The Vote at Home Act simulation is part of the Democracy in the 21st Century series, a conference-wide collaboration to develop educational programming that promotes active civic education and engagement. About 60 students from across the BIG10 conference divided into four cohorts and took on roles of U.S. Senators serving on the Senate Rules and Administration Committee. Five University of Maryland students, including a mix of graduate and undergraduate students from SPP and the Department of Government, were selected to participate in the event.
The session kicked off with a recorded address to students from Minnesota Senator Amy Klobuchar, the chair of the actual Senate Rules and Administration committee, who discussed her voting rights legislation and set the tone by encouraging students to be principled but open to compromise and bipartisanship. The students caucused as individuals representing a particular Senator, as members of their respective parties, and then deliberated as committee members and attempted to pass the Vote at Home Act of 2021 during the five hour simulation. Of the four groups, three would approve the bill after amendments were debated and added.
Mario Sto. Domingo ‘20 MPP ’22 was one of four students who played Sen. Patrick Leahy, senior Democratic senator and president pro tempore of the Senate. Sto. Domingo enjoyed how the exercise helped him learn more about the debate around voting rights, even if his group struggled to get the bill passed.
“Our bill ended up being very watered down from the initial stage. Everyone dug into their roles, which made it hard to compromise and find common ground,” said Sto. Domingo. “We really got into the debates, the questions of constitutional law and the intricacies of election regulation, which is all pertinent to my internship.”

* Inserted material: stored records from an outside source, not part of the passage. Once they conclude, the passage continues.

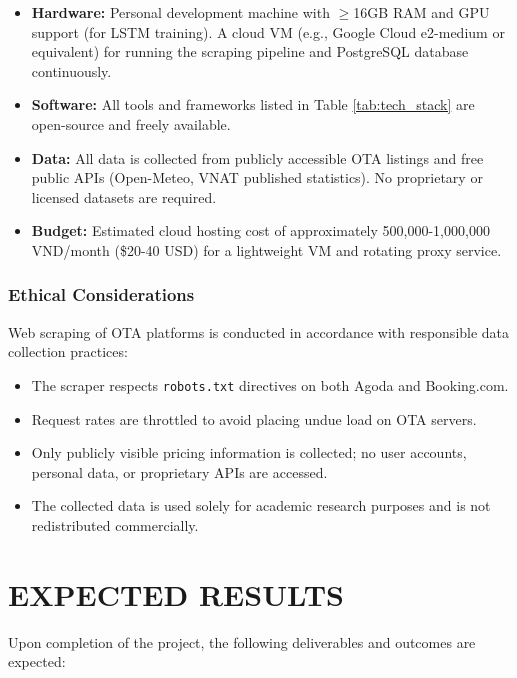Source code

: \documentclass[12pt,a4paper]{report}
\begin{document}
\begin{itemize}
    \item \textbf{Hardware:} Personal development machine with $\geq$16GB RAM and GPU support (for LSTM training). A cloud VM (e.g., Google Cloud e2-medium or equivalent) for running the scraping pipeline and PostgreSQL database continuously.
    \item \textbf{Software:} All tools and frameworks listed in Table \ref{tab:tech_stack} are open-source and freely available.
    \item \textbf{Data:} All data is collected from publicly accessible OTA listings and free public APIs (Open-Meteo, VNAT published statistics). No proprietary or licensed datasets are required.
    \item \textbf{Budget:} Estimated cloud hosting cost of approximately 500,000-1,000,000 VND/month (\$20-40 USD) for a lightweight VM and rotating proxy service.
\end{itemize}

\subsection{Ethical Considerations}

Web scraping of OTA platforms is conducted in accordance with responsible data collection practices:

\begin{itemize}
    \item The scraper respects \texttt{robots.txt} directives on both Agoda and Booking.com.
    \item Request rates are throttled to avoid placing undue load on OTA servers.
    \item Only publicly visible pricing information is collected; no user accounts, personal data, or proprietary APIs are accessed.
    \item The collected data is used solely for academic research purposes and is not redistributed commercially.
\end{itemize}

\chapter{EXPECTED RESULTS}

Upon completion of the project, the following deliverables and outcomes are expected:
\end{document}
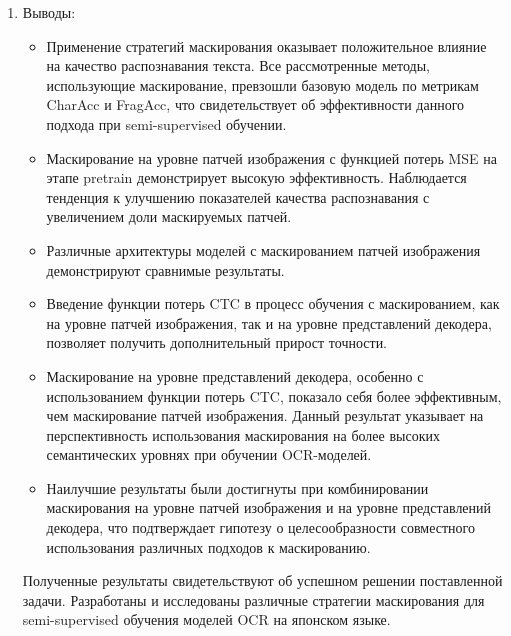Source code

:\begin{enumerate}
   \item Выводы:
   
   \begin{itemize}
     \item Применение стратегий маскирования оказывает положительное влияние на качество распознавания текста. Все рассмотренные методы, использующие маскирование, превзошли базовую модель по метрикам CharAcc и FragAcc, что свидетельствует об эффективности данного подхода при semi-supervised обучении.
     
     \item Маскирование на уровне патчей изображения с функцией потерь MSE на этапе pretrain демонстрирует высокую эффективность. Наблюдается тенденция к улучшению показателей качества распознавания с увеличением доли маскируемых патчей.
     
     \item Различные архитектуры моделей с маскированием патчей изображения демонстрируют сравнимые результаты.

     \item Введение функции потерь CTC в процесс обучения с маскированием, как на уровне патчей изображения, так и на уровне представлений декодера, позволяет получить дополнительный прирост точности.
     
     \item Маскирование на уровне представлений декодера, особенно с использованием функции потерь CTC, показало себя более эффективным, чем маскирование патчей изображения. Данный результат указывает на перспективность использования маскирования на более высоких семантических уровнях при обучении OCR-моделей.

     \item Наилучшие результаты были достигнуты при комбинировании маскирования на уровне патчей изображения и на уровне представлений декодера, что подтверждает гипотезу о целесообразности совместного использования различных подходов к маскированию.

   \end{itemize}

   Полученные результаты свидетельствуют об успешном решении поставленной задачи. Разработаны и исследованы различные стратегии маскирования для semi-supervised обучения моделей OCR на японском языке. 
\end{enumerate}

\newpage
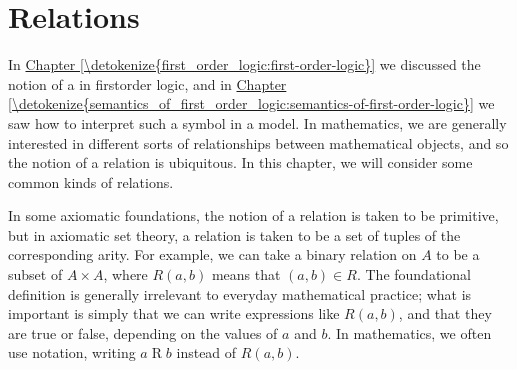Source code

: \documentclass[letterpaper,10pt,english]{sphinxmanual}
\begin{document}
\begin{enumerate}
\begin{quote}
\begin{sphinxVerbatim}[commandchars=\\\{\}]
     
 

            

            
\end{sphinxVerbatim}
\end{quote}

\end{enumerate}


\chapter{Relations}
\label{\detokenize{relations:relations}}\label{\detokenize{relations:id1}}\label{\detokenize{relations::doc}}
\sphinxAtStartPar
In \hyperref[\detokenize{first_order_logic:first-order-logic}]{Chapter \ref{\detokenize{first_order_logic:first-order-logic}}} we discussed the notion of a  in first\sphinxhyphen{}order logic, and in \hyperref[\detokenize{semantics_of_first_order_logic:semantics-of-first-order-logic}]{Chapter \ref{\detokenize{semantics_of_first_order_logic:semantics-of-first-order-logic}}} we saw how to interpret such a symbol in a model. In mathematics, we are generally interested in different sorts of relationships between mathematical objects, and so the notion of a relation is ubiquitous. In this chapter, we will consider some common kinds of relations.

\sphinxAtStartPar
In some axiomatic foundations, the notion of a relation is taken to be primitive, but in axiomatic set theory, a relation is taken to be a set of tuples of the corresponding arity. For example, we can take a binary relation on \(A\) to be a subset of \(A \times A\), where \(R(a, b)\) means that \((a, b) \in R\). The foundational definition is generally irrelevant to everyday mathematical practice; what is important is simply that we can write expressions like \(R(a, b)\), and that they are true or false, depending on the values of \(a\) and \(b\). In mathematics, we often use  notation, writing \(a \mathrel{R} b\) instead of \(R(a, b)\).
\end{document}
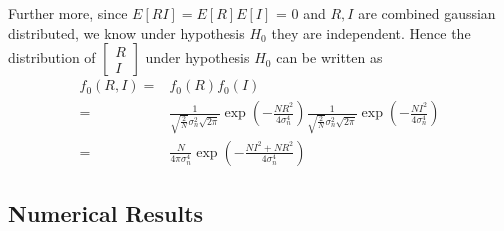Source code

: Further more, since $E[RI] = E[R]E[I]$ = 0 and $R, I$ are combined gaussian distributed,  we know under hypothesis $H_0$ they are independent. Hence the distribution of $\begin{bmatrix}
  R \\
  I
\end{bmatrix}$ under hypothesis $H_0$ can be written as
\begin{equation}
  \begin{split}
	f_0(R, I)= &f_0(R)f_0(I)\\
	= &\frac{1}{\sqrt{\frac{2}{N}}\sigma_n^2\sqrt{2\pi}}\exp\left( -\frac{NR^2}{4\sigma_n^4} \right)\frac{1}{\sqrt{\frac{2}{N}}\sigma_n^2\sqrt{2\pi}}\exp\left( -\frac{NI^2}{4\sigma_n^4} \right)\\
	=&\frac{N}{4\pi \sigma_n^4}\exp\left( -\frac{NI^2+NR^2}{4\sigma_n^4} \right) 
  \end{split}
  \label{f0R0}
\end{equation}
\subsection{Numerical Results}

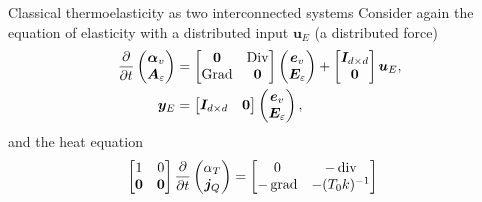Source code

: \documentclass[aspectratio=169]{ISAE-Beamer}
\DeclareMathOperator*{\grad}{grad}
\DeclareMathOperator*{\Grad}{Grad}
\DeclareMathOperator*{\Div}{Div}
\renewcommand{\div}{\operatorname{div}}
\begin{document}
\begin{frame}{Classical thermoelasticity as two interconnected systems}
Consider again the equation of elasticity with a distributed input $\bm{u}_E$ (a distributed force)
\begin{equation*}
\begin{aligned}
\diffp{}{t}
\begin{pmatrix}
\bm{\alpha}_v \\
\bm{A}_{\varepsilon} \\
\end{pmatrix} &= 
\begin{bmatrix}
\bm{0} & \Div \\
\Grad & \bm{0} \\
\end{bmatrix}
\begin{pmatrix}
\bm{e}_v \\
\bm{E}_{\varepsilon} \\
\end{pmatrix} + 
\begin{bmatrix}
\bm{I}_{d\times d} \\
\bm{0} \\
\end{bmatrix}\bm{u}_E, \\
\bm{y}_E &= \begin{bmatrix}
\bm{I}_{d\times d} & \bm{0} \\
\end{bmatrix}
\begin{pmatrix}
\bm{e}_v \\
\bm{E}_{\varepsilon}
\end{pmatrix},
\end{aligned}
\end{equation*}
and the heat equation
\begin{equation*}
\begin{aligned}
\begin{bmatrix}
1 & 0 \\
\bm{0} & \bm{0} \\
\end{bmatrix}
\diffp{}{t}
\begin{pmatrix}
\alpha_T \\
\bm{j}_Q \\
\end{pmatrix} &= 
\begin{bmatrix}
0 & -\div \\
-\grad & -(T_0 k)^{-1} \\
\end{bmatrix}

\end{aligned}
\end{equation*}
\end{frame}
\end{document}
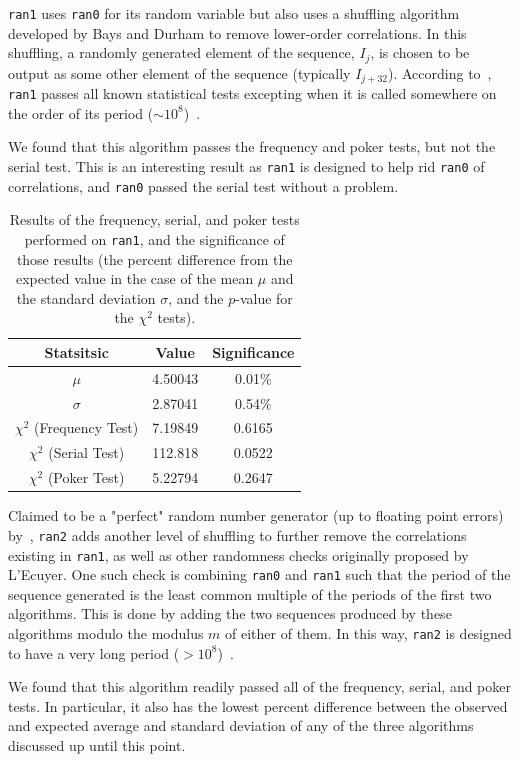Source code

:\documentclass[12pt]{article}
\numberwithin{equation}{section}
\begin{document}
\par \texttt{ran1} uses \texttt{ran0} for its random variable but also uses a shuffling algorithm developed by Bays and Durham to remove lower-order correlations.  In this shuffling, a randomly generated element of the sequence, $I_{j}$, is chosen to be output as some other element of the sequence (typically $I_{j+32}$).  According to~\cite{recipes}, \texttt{ran1} passes all known statistical tests excepting when it is called somewhere on the order of its period ($\sim10^{8}$)~\cite{recipes}.
\par We found that this algorithm passes the frequency and poker tests, but not the serial test.  This is an interesting result as \texttt{ran1} is designed to help rid \texttt{ran0} of correlations, and \texttt{ran0} passed the serial test without a problem.  

\begin{table}[ht]
\begin{center}
\begin{tabular}{c|c|c} \hline
Statsitsic & Value & Significance\\\hline
$\mu$ & 4.50043 & 0.01\%\\
$\sigma$ & 2.87041 & 0.54\%\\
$\chi^{2}$ (Frequency Test) & 7.19849 & 0.6165\\
$\chi^{2}$ (Serial Test) & 112.818 & 0.0522\\
$\chi^{2}$ (Poker Test) & 5.22794 & 0.2647\\ \hline
\end{tabular}
\caption{Results of the frequency, serial, and poker tests performed on \texttt{ran1}, and the significance of those results (the percent difference from the expected value in the case of the mean $\mu$ and the standard deviation $\sigma$, and the $p$-value for the $\chi^{2}$ tests).}
\label{tab:ran1results}
\end{center}
\end{table}

\par Claimed to be a "perfect" random number generator (up to floating point errors) by~\cite{recipes}, \texttt{ran2} adds another level of shuffling to further remove the correlations existing in \texttt{ran1}, as well as other randomness checks originally proposed by L'Ecuyer.  One such check is combining \texttt{ran0} and \texttt{ran1} such that the period of the sequence generated is the least common multiple of the periods of the first two algorithms.  This is done by adding the two sequences produced by these algorithms modulo the modulus $m$ of either of them.  In this way, \texttt{ran2} is designed to have a very long period ($>10^{8}$)~\cite{recipes}.
\par We found that this algorithm readily passed all of the frequency, serial, and poker tests.  In particular, it also has the lowest percent difference between the observed and expected average and standard deviation of any of the three algorithms discussed up until this point.
\end{document}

The Democracy in the 21st Century collaboration is an ongoing program spearheaded by the School of Public Policy’’s Civic Innovation Center (CiVIC) and the University of Michigan’s Ford School. The objective of the policy simulation was to give students an opportunity to connect across the BIG10, foster a richer understanding of different perspectives and the legislative process, and develop awareness of the complexity of lawmaking and the people behind it.
“I worked in the Senate in the 1990’s when there was more room and time for Senators to develop bonds of trust, understanding, and empathy. That is harder today for a lot of reasons, including information technology,” said Paul Brown, director of CiVIC. “This simulation used technology to foster richer understanding and empathy on the part of a geographically-diverse group of students of government, the qualities we want in our future leaders.”